Exercise requirements | In the material below, which lines hold the word "private"? Pick each one out.

Record extracts |
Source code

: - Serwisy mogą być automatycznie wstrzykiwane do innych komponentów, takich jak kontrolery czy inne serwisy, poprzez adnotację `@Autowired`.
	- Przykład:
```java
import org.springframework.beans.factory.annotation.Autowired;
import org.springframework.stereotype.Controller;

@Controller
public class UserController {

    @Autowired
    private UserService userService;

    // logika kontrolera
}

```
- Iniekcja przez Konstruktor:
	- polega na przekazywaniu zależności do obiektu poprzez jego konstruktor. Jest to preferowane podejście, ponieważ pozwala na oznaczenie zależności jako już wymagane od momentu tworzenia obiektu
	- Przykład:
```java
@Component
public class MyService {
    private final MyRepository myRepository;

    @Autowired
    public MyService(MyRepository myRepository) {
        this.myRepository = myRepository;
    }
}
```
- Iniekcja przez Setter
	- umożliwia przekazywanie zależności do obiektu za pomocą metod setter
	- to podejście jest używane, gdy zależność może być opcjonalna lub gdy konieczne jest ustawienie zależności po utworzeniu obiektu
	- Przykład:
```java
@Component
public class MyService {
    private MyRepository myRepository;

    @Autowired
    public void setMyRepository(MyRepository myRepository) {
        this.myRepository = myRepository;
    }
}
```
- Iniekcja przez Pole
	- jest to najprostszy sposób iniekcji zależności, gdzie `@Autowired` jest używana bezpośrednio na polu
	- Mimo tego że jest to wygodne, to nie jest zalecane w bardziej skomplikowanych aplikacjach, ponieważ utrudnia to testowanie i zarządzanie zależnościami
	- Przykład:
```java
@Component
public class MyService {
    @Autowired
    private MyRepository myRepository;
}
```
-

Exercise result |
    private UserService userService;
    private final MyRepository myRepository;
    private MyRepository myRepository;
    private MyRepository myRepository;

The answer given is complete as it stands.